** EXERCISE DETAILS **
Apart from the pictures, print the data below exactly as given.

*** EXERCISE DATA ***

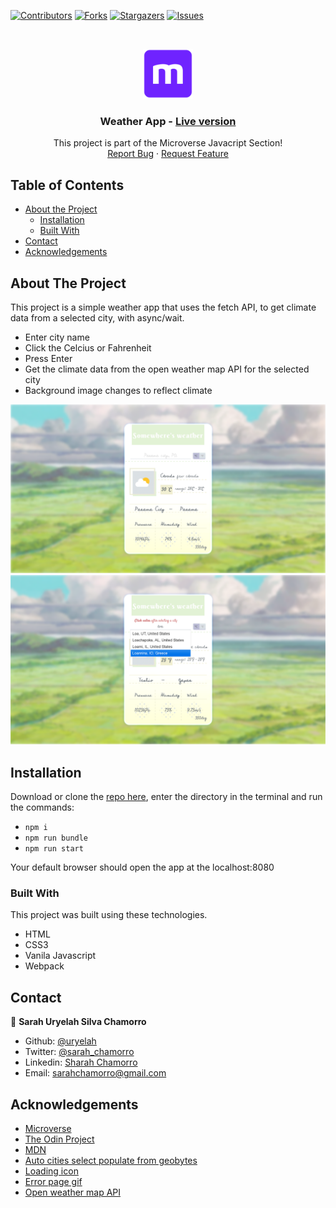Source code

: [![Contributors][contributors-shield]][contributors-url]
[![Forks][forks-shield]][forks-url]
[![Stargazers][stars-shield]][stars-url]
[![Issues][issues-shield]][issues-url]

<!-- PROJECT LOGO -->
<br />
<p align="center">
  <a href="https://github.com/uryelah/Microverse-605-weather-app">
    <img src="public/img/mLogo.png" alt="Logo" width="80" height="80">
  </a>

  <h3 align="center">Weather App -
  <a href=''> Live version</a></h3>

  <p align="center">
    This project is part of the Microverse Javacript Section!
    <br />
    <a href="https://github.com/uryelah/Microverse-605-weather-app/issues">Report Bug</a>
    ·
    <a href="https://github.com/uryelah/Microverse-605-weather-app/issues">Request Feature</a>
  </p>
</p>

<!-- TABLE OF CONTENTS -->
## Table of Contents

* [About the Project](#about-the-project)
  * [Installation](#installation)
  * [Built With](#built-with)
* [Contact](#contact)
* [Acknowledgements](#acknowledgements)

<!-- ABOUT THE PROJECT -->
## About The Project

This project is a simple weather app that uses the fetch API, to get climate data from a selected city, with async/wait.

- Enter city name
- Click the Celcius or Fahrenheit
- Press Enter
- Get the climate data from the open weather map API for the selected city
- Background image changes to reflect climate

<div align="center">
  <img src="public/img/scap-001.png" width="900">
</div>
<div align="center">
  <img src="public/img/scap-002.png" width="900">
</div>

<!-- ABOUT THE PROJECT -->
## Installation

Download or clone the [repo here](https://github.com/uryelah/Microverse-605-weather-app.git), enter the directory in the terminal and run the commands:
* `npm i`
* `npm run bundle`
* `npm run start`

Your default browser should open the app at the localhost:8080

### Built With
This project was built using these technologies.
* HTML
* CSS3
* Vanila Javascript
* Webpack

<!-- CONTACT -->
## Contact

👤 **Sarah Uryelah Silva Chamorro**

- Github: [@uryelah](https://github.com/uryelah)
- Twitter: [@sarah_chamorro](https://twitter.com/sarah_chamorro)
- Linkedin: [Sharah Chamorro](https://www.linkedin.com/in/uryelah/)
- Email: [sarahchamorro@gmail.com](sarahchamorro@gmail.com)


<!-- ACKNOWLEDGEMENTS -->
## Acknowledgements
* [Microverse](https://www.microverse.org/)
* [The Odin Project](https://www.theodinproject.com/)
* [MDN](https://developer.mozilla.org/en-US/docs/Web/JavaScript)
* [Auto cities select populate from geobytes](https://geobytes.com/free-ajax-cities-jsonp-api/)
* [Loading icon](https://codepen.io/aurer/pen/jEGbA)
* [Error page gif](https://giphy.com/embed/96ayqIqaTqQlW)
* [Open weather map API](https://home.openweathermap.org/)

<!-- MARKDOWN LINKS & IMAGES -->
<!-- https://www.markdownguide.org/basic-syntax/#reference-style-links -->
[contributors-shield]: https://img.shields.io/github/contributors/uryelah/Microverse-605-weather-app.svg?style=flat-square
[contributors-url]: https://github.com/uryelah/Microverse-605-weather-app/graphs/contributors
[forks-shield]: https://img.shields.io/github/forks/uryelah/Microverse-605-weather-app.svg?style=flat-square
[forks-url]: https://github.com/uryelah/Microverse-605-weather-app/network/members
[stars-shield]: https://img.shields.io/github/stars/uryelah/Microverse-605-weather-app.svg?style=flat-square
[stars-url]: https://github.com/uryelah/Microverse-605-weather-app/stargazers
[issues-shield]: https://img.shields.io/github/issues/uryelah/Microverse-605-weather-app.svg?style=flat-square
[issues-url]: https://github.com/uryelah/Microverse-605-weather-app
[product-screenshot]: img/screenshot.PNG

***

** SOLUTION TO THIS PROBLEM **
Source code

: [![Contributors][contributors-shield]][contributors-url]
[![Forks][forks-shield]][forks-url]
[![Stargazers][stars-shield]][stars-url]
[![Issues][issues-shield]][issues-url]

<!-- PROJECT LOGO -->
<br />
<p align="center">
  <a href="https://github.com/uryelah/Microverse-605-weather-app">
    <img src="public/img/mLogo.png" alt="Logo" width="80" height="80">
  </a>

  <h3 align="center">Weather App -
  <a href=''> Live version</a></h3>

  <p align="center">
    This project is part of the Microverse Javacript Section!
    <br />
    <a href="https://github.com/uryelah/Microverse-605-weather-app/issues">Report Bug</a>
    ·
    <a href="https://github.com/uryelah/Microverse-605-weather-app/issues">Request Feature</a>
  </p>
</p>

<!-- TABLE OF CONTENTS -->
## Table of Contents

* [About the Project](#about-the-project)
  * [Installation](#installation)
  * [Built With](#built-with)
* [Contact](#contact)
* [Acknowledgements](#acknowledgements)

<!-- ABOUT THE PROJECT -->
## About The Project

This project is a simple weather app that uses the fetch API, to get climate data from a selected city, with async/wait.

- Enter city name
- Click the Celcius or Fahrenheit
- Press Enter
- Get the climate data from the open weather map API for the selected city
- Background image changes to reflect climate

<div align="center">
  <img src="public/img/scap-001.png" width="900">
</div>
<div align="center">
  <img src="public/img/scap-002.png" width="900">
</div>

<!-- ABOUT THE PROJECT -->
## Installation

Download or clone the [repo here](https://github.com/uryelah/Microverse-605-weather-app.git), enter the directory in the terminal and run the commands:
* `npm i`
* `npm run bundle`
* `npm run start`

Your default browser should open the app at the localhost:8080

### Built With
This project was built using these technologies.
* HTML
* CSS3
* Vanila Javascript
* Webpack

<!-- CONTACT -->
## Contact

👤 **Sarah Uryelah Silva Chamorro**

- Github: [@uryelah](https://github.com/uryelah)
- Twitter: [@sarah_chamorro](https://twitter.com/sarah_chamorro)
- Linkedin: [Sharah Chamorro](https://www.linkedin.com/in/uryelah/)
- Email: [sarahchamorro@gmail.com](sarahchamorro@gmail.com)


<!-- ACKNOWLEDGEMENTS -->
## Acknowledgements
* [Microverse](https://www.microverse.org/)
* [The Odin Project](https://www.theodinproject.com/)
* [MDN](https://developer.mozilla.org/en-US/docs/Web/JavaScript)
* [Auto cities select populate from geobytes](https://geobytes.com/free-ajax-cities-jsonp-api/)
* [Loading icon](https://codepen.io/aurer/pen/jEGbA)
* [Error page gif](https://giphy.com/embed/96ayqIqaTqQlW)
* [Open weather map API](https://home.openweathermap.org/)

<!-- MARKDOWN LINKS & IMAGES -->
<!-- https://www.markdownguide.org/basic-syntax/#reference-style-links -->
[contributors-shield]: https://img.shields.io/github/contributors/uryelah/Microverse-605-weather-app.svg?style=flat-square
[contributors-url]: https://github.com/uryelah/Microverse-605-weather-app/graphs/contributors
[forks-shield]: https://img.shields.io/github/forks/uryelah/Microverse-605-weather-app.svg?style=flat-square
[forks-url]: https://github.com/uryelah/Microverse-605-weather-app/network/members
[stars-shield]: https://img.shields.io/github/stars/uryelah/Microverse-605-weather-app.svg?style=flat-square
[stars-url]: https://github.com/uryelah/Microverse-605-weather-app/stargazers
[issues-shield]: https://img.shields.io/github/issues/uryelah/Microverse-605-weather-app.svg?style=flat-square
[issues-url]: https://github.com/uryelah/Microverse-605-weather-app
[product-screenshot]: img/screenshot.PNG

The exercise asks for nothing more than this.